INSTRUCTIONS TO FOLLOW = Your task is to repeat the records exactly from the line containing "[**List&lt;ImageObject&gt;**](ImageObject.md) | Images" onward, through the final line.

Top of DATA EXTRACT

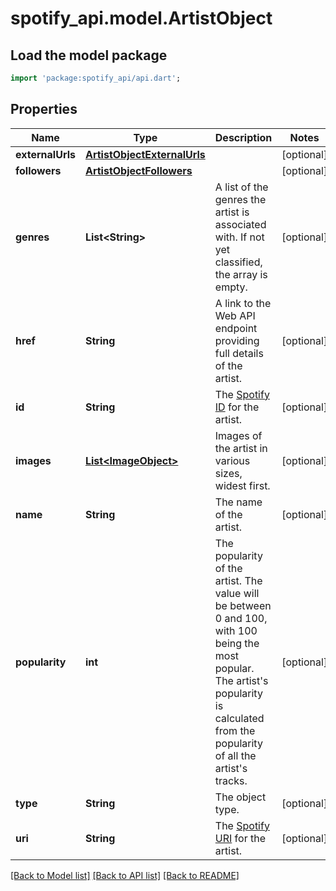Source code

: # spotify_api.model.ArtistObject

## Load the model package
```dart
import 'package:spotify_api/api.dart';
```

## Properties
Name | Type | Description | Notes
------------ | ------------- | ------------- | -------------
**externalUrls** | [**ArtistObjectExternalUrls**](ArtistObjectExternalUrls.md) |  | [optional] 
**followers** | [**ArtistObjectFollowers**](ArtistObjectFollowers.md) |  | [optional] 
**genres** | **List&lt;String&gt;** | A list of the genres the artist is associated with. If not yet classified, the array is empty.  | [optional] 
**href** | **String** | A link to the Web API endpoint providing full details of the artist.  | [optional] 
**id** | **String** | The [Spotify ID](/documentation/web-api/concepts/spotify-uris-ids) for the artist.  | [optional] 
**images** | [**List&lt;ImageObject&gt;**](ImageObject.md) | Images of the artist in various sizes, widest first.  | [optional] 
**name** | **String** | The name of the artist.  | [optional] 
**popularity** | **int** | The popularity of the artist. The value will be between 0 and 100, with 100 being the most popular. The artist's popularity is calculated from the popularity of all the artist's tracks.  | [optional] 
**type** | **String** | The object type.  | [optional] 
**uri** | **String** | The [Spotify URI](/documentation/web-api/concepts/spotify-uris-ids) for the artist.  | [optional] 

[[Back to Model list]](../README.md#documentation-for-models) [[Back to API list]](../README.md#documentation-for-api-endpoints) [[Back to README]](../README.md)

Bottom of DATA EXTRACT

ANSWER FOR THIS EXERCISE =
**images** | [**List&lt;ImageObject&gt;**](ImageObject.md) | Images of the artist in various sizes, widest first.  | [optional] 
**name** | **String** | The name of the artist.  | [optional] 
**popularity** | **int** | The popularity of the artist. The value will be between 0 and 100, with 100 being the most popular. The artist's popularity is calculated from the popularity of all the artist's tracks.  | [optional] 
**type** | **String** | The object type.  | [optional] 
**uri** | **String** | The [Spotify URI](/documentation/web-api/concepts/spotify-uris-ids) for the artist.  | [optional] 

[[Back to Model list]](../README.md#documentation-for-models) [[Back to API list]](../README.md#documentation-for-api-endpoints) [[Back to README]](../README.md)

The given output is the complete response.